Expert systems were transparent but brittle and expensive to build. Neural networks are opaque but flexible and cheap to train (relatively speaking). The field essentially traded one set of problems for another. The explainability that made expert systems trustworthy to domain experts, the ability to trace a recommendation back to specific rules, is precisely what modern deep learning systems lack. In domains like medicine, law, and finance, this remains a serious obstacle to adoption, decades after the transition began.
There is a counterpoint worth raising that Easwaran does not explore: the current generation of large language models arguably represents a partial synthesis of both traditions. Models like GPT-4 and Claude can articulate reasoning chains, cite evidence, and explain their conclusions in natural language. Whether this constitutes genuine explainability or merely a convincing simulation of it is one of the central open questions in AI research today. The expert systems community would likely argue that natural language explanations are no substitute for formal, auditable rule traces. They would have a point.
The Cycle of Winters and Springs
Easwaran's most valuable contribution may be his framing of AI history as a series of boom-bust cycles, with each winter producing the fundamental research that drives the next boom. Expert systems emerged from academic work during the first AI winter and produced a commercial boom in the 1980s. Neural networks, rehabilitated during the second AI winter of the 1990s, eventually drove the deep learning revolution of the 2010s. The pattern suggests that the technologies being developed during periods of reduced hype and funding may matter more than the ones attracting headlines during boom times.
Expert systems could often perform better than any individual expert by putting together the knowledge that different experts in different subparts of the problem had gathered. They very clearly couldn't come up with anything truly new. All they did was take the best of what humans already knew.
This limitation, the inability to generate genuinely novel knowledge, is the one criticism that modern AI systems have at least partially addressed. Large language models can combine ideas across domains in ways that sometimes produce genuinely novel syntheses.
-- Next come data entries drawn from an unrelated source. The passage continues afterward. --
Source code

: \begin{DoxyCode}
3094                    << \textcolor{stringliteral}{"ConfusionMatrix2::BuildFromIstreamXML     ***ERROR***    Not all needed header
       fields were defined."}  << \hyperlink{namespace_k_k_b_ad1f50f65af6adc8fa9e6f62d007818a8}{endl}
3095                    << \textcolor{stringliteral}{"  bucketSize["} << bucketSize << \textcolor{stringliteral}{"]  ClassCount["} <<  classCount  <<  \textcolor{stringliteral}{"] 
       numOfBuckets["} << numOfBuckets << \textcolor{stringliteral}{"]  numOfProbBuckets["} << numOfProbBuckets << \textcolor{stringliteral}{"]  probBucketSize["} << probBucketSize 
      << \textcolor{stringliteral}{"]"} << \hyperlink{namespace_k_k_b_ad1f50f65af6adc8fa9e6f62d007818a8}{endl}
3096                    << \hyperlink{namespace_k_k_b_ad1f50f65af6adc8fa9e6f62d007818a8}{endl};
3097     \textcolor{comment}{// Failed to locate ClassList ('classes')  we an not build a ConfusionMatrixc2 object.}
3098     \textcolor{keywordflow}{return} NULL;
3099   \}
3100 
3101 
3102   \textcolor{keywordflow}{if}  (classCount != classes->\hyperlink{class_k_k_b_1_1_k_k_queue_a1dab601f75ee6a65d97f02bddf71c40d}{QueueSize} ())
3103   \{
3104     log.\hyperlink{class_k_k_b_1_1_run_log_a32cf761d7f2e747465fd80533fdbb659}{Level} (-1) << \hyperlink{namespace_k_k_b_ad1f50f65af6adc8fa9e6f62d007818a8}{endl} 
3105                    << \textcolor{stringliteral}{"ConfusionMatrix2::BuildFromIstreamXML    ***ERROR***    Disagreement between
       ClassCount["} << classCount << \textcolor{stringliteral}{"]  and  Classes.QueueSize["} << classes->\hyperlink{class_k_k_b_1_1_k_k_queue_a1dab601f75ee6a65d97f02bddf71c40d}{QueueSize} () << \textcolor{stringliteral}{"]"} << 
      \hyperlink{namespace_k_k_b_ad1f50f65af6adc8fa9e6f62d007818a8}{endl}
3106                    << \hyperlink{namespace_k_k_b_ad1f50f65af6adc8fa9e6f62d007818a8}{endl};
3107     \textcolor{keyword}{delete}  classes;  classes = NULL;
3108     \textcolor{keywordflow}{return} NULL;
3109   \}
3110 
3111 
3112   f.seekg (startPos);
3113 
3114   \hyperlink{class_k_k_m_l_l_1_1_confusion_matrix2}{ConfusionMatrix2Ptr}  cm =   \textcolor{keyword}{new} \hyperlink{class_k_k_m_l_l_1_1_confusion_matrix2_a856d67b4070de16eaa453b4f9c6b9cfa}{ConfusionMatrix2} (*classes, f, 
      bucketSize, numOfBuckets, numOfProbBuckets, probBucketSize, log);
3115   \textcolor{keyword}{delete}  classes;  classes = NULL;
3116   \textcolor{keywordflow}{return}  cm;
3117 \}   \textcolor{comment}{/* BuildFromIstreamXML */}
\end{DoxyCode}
Whether this constitutes creativity or merely recombination is debatable, but it represents a qualitative shift from the expert systems era.
Bottom Line
Easwaran's lecture is a useful corrective for anyone who believes the current AI moment is unprecedented. Expert systems delivered real value, outperformed humans in specific domains, attracted enormous investment driven partly by geopolitical anxiety, and then collapsed under the weight of their own scaling limitations. The knowledge acquisition bottleneck that killed them has been replaced by the data acquisition and compute bottleneck that constrains today's systems. The explainability they offered has been sacrificed for the flexibility of neural approaches. Anyone building on or investing in today's AI technologies would do well to study this history carefully, not because the same failures will repeat exactly, but because the structural dynamics of hype, overinvestment, and disillusionment tend to rhyme.